==== Stored data
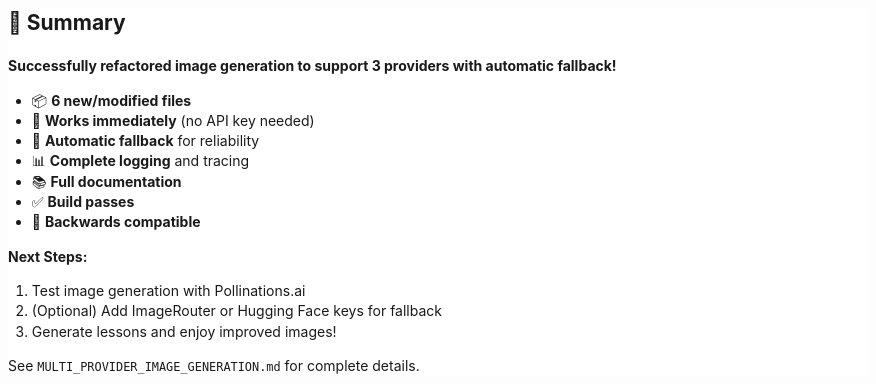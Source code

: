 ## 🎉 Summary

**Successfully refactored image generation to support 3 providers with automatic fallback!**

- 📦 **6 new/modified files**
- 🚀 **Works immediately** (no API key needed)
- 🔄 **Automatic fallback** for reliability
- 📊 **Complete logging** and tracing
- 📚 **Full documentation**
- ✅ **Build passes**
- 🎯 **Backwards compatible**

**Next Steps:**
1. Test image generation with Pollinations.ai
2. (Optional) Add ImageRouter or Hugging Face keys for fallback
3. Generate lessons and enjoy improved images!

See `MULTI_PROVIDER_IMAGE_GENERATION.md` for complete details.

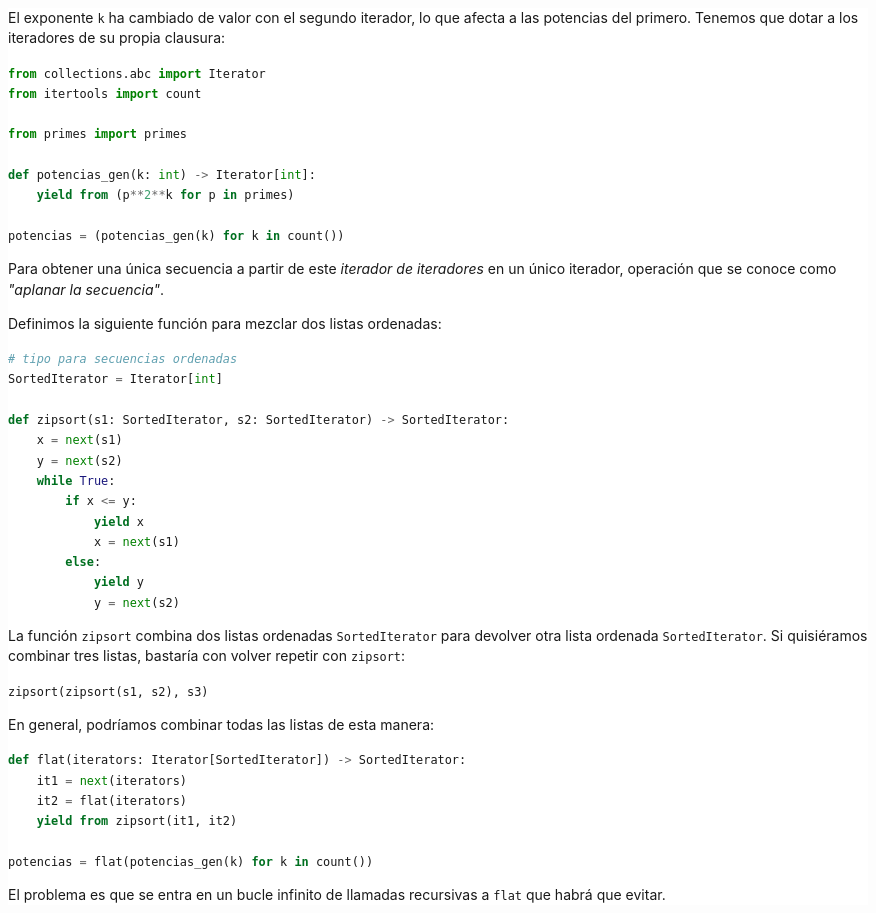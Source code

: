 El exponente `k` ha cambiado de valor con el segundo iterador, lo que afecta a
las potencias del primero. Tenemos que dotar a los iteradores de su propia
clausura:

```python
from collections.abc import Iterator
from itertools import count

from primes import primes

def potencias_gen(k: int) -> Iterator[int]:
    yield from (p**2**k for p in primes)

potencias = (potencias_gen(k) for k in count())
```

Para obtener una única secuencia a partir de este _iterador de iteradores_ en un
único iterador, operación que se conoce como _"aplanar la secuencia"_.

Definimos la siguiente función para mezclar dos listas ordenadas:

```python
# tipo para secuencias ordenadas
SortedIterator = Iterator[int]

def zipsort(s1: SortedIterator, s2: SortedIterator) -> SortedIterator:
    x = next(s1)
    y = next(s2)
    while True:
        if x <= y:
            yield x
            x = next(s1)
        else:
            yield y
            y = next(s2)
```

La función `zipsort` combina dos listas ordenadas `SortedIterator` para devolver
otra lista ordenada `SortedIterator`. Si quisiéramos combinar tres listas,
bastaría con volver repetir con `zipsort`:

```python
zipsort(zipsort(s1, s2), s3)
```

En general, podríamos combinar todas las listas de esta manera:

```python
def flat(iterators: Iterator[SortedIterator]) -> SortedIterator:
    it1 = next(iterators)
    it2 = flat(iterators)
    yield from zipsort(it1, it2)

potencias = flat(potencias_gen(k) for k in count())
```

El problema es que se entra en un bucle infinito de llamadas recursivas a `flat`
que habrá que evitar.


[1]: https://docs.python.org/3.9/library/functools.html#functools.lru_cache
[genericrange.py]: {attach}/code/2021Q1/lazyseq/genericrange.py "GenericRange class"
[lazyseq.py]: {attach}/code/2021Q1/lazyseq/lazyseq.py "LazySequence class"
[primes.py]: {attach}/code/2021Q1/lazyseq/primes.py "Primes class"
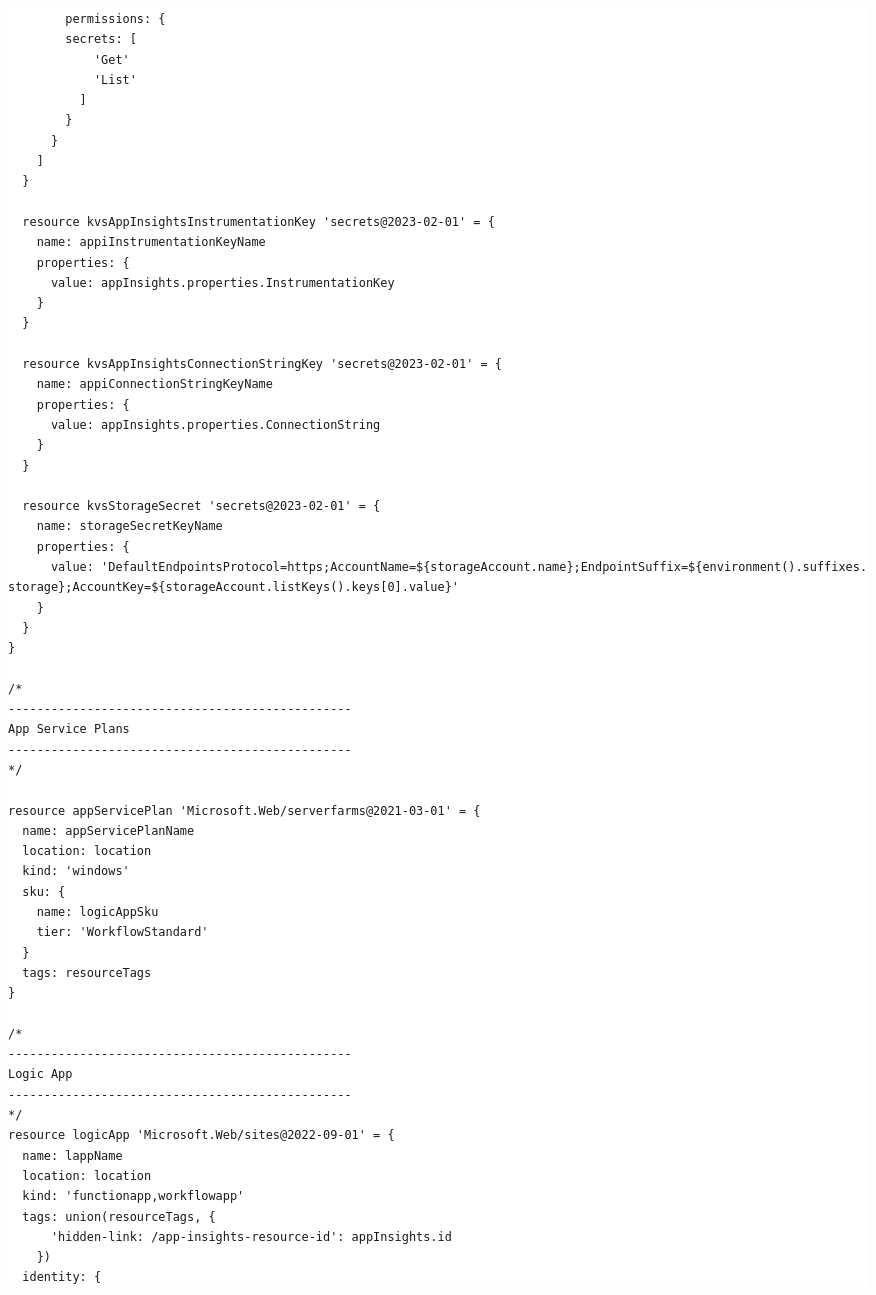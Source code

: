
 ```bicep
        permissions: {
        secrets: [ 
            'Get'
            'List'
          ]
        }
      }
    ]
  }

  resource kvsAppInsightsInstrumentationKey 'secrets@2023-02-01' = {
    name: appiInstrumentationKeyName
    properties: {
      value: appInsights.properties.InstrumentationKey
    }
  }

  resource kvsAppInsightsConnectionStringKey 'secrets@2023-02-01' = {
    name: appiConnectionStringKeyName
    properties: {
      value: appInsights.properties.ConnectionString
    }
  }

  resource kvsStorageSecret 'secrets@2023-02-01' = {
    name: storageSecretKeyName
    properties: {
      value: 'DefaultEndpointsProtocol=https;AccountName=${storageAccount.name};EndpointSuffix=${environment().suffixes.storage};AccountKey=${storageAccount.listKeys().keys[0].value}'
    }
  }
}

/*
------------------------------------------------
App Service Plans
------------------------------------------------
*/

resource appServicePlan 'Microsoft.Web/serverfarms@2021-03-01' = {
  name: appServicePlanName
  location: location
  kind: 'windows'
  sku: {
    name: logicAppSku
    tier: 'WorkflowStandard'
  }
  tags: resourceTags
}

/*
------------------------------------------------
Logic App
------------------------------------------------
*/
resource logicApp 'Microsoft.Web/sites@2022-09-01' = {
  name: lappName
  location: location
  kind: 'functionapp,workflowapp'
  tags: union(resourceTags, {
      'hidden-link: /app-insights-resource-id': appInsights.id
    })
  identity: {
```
========
==== Stored data
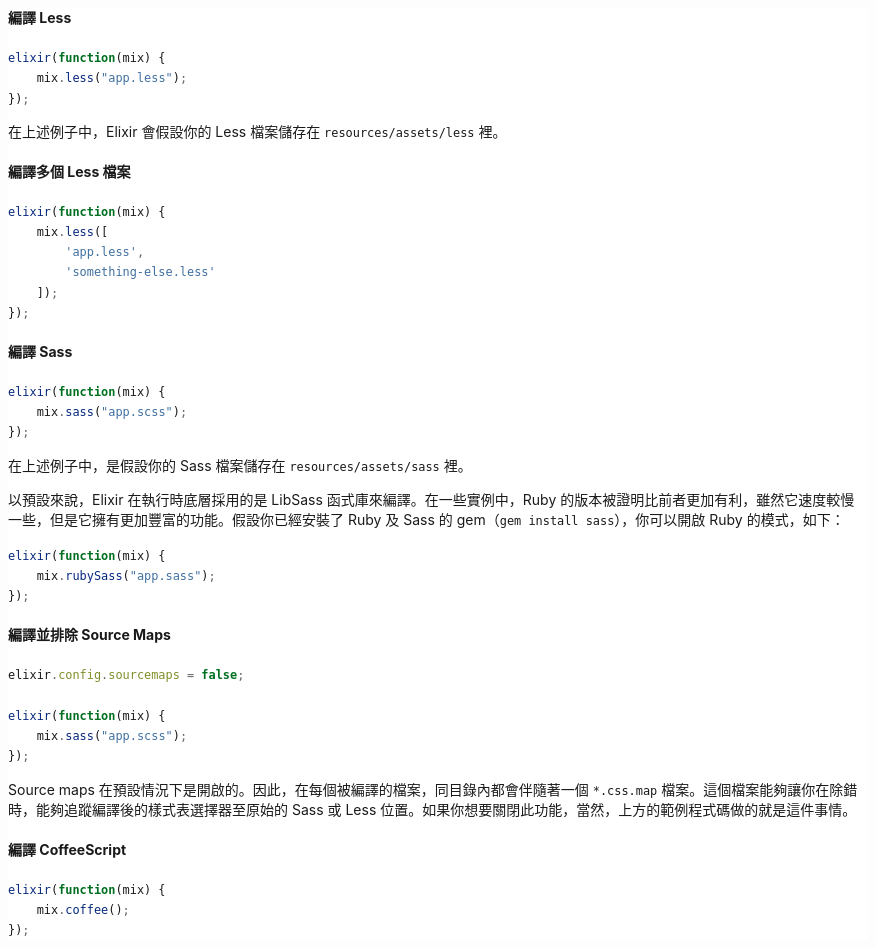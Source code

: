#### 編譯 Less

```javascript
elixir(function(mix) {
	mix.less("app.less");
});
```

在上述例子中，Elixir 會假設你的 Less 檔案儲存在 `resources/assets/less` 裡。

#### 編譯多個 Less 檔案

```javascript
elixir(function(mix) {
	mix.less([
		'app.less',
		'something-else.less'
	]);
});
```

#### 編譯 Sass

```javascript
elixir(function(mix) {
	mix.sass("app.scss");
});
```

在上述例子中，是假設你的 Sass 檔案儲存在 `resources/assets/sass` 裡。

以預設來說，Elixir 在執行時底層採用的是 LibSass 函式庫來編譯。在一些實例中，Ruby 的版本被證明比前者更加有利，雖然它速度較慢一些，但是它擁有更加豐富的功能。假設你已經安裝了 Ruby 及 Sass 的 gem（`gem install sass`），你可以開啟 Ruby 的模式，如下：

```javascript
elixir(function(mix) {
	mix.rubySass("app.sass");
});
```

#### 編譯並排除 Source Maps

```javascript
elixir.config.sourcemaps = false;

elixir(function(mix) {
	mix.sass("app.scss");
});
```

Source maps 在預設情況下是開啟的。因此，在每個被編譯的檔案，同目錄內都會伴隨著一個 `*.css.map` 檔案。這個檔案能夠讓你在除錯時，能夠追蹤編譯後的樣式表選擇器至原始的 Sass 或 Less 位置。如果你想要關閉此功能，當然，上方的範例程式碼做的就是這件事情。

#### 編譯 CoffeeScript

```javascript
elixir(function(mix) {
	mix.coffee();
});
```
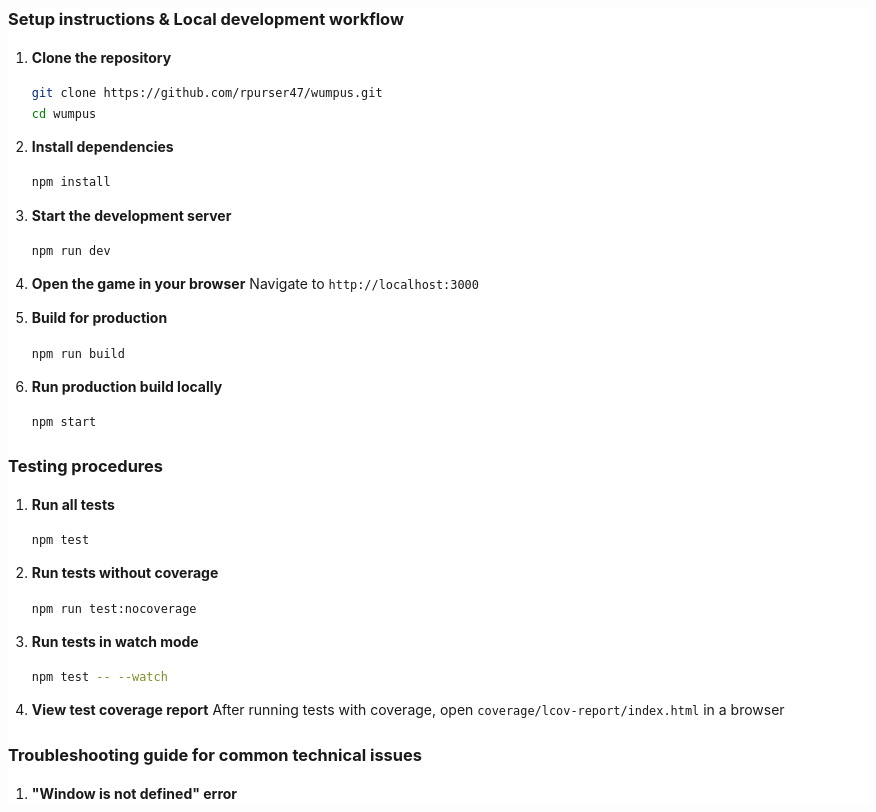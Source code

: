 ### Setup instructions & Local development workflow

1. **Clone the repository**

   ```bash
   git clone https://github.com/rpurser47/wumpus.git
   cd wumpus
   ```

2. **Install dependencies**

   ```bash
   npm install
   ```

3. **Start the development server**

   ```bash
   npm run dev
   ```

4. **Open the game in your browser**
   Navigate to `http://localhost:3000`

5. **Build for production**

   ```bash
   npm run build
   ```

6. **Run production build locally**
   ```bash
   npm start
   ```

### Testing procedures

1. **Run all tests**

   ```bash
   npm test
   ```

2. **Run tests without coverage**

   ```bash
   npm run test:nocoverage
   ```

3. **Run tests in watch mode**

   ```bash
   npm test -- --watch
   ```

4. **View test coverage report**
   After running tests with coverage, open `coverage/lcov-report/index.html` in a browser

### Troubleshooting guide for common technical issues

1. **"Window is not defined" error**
========
==== Stored data
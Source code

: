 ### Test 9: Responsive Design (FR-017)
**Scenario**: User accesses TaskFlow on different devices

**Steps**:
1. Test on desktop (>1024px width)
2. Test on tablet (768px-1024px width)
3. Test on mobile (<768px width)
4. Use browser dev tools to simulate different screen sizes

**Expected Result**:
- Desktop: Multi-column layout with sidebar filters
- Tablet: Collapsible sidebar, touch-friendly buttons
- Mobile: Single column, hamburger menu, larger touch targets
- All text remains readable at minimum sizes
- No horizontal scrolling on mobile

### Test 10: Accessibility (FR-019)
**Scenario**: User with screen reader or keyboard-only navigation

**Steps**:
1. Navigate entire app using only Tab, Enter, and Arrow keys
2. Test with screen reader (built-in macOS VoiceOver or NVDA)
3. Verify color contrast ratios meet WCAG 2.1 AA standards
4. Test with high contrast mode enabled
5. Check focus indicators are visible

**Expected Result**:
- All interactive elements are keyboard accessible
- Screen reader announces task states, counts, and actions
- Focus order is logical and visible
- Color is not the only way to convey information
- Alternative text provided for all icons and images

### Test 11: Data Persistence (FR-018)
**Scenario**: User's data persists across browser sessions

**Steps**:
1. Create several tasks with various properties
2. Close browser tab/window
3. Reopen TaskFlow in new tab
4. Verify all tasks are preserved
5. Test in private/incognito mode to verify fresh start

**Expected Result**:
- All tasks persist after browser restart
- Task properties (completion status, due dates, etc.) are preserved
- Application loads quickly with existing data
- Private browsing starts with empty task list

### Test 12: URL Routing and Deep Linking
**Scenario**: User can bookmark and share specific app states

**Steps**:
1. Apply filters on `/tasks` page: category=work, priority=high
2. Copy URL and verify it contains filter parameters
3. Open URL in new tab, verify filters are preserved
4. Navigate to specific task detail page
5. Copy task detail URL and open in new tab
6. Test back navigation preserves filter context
========
Your goal:
In the listing above, find the line with "- Desktop: Multi-column" and the line with "4. Test with high contrast mode enabled", then reproduce both and every line between them exactly.

Written solution:
- Desktop: Multi-column layout with sidebar filters
- Tablet: Collapsible sidebar, touch-friendly buttons
- Mobile: Single column, hamburger menu, larger touch targets
- All text remains readable at minimum sizes
- No horizontal scrolling on mobile

### Test 10: Accessibility (FR-019)
**Scenario**: User with screen reader or keyboard-only navigation

**Steps**:
1. Navigate entire app using only Tab, Enter, and Arrow keys
2. Test with screen reader (built-in macOS VoiceOver or NVDA)
3. Verify color contrast ratios meet WCAG 2.1 AA standards
4. Test with high contrast mode enabled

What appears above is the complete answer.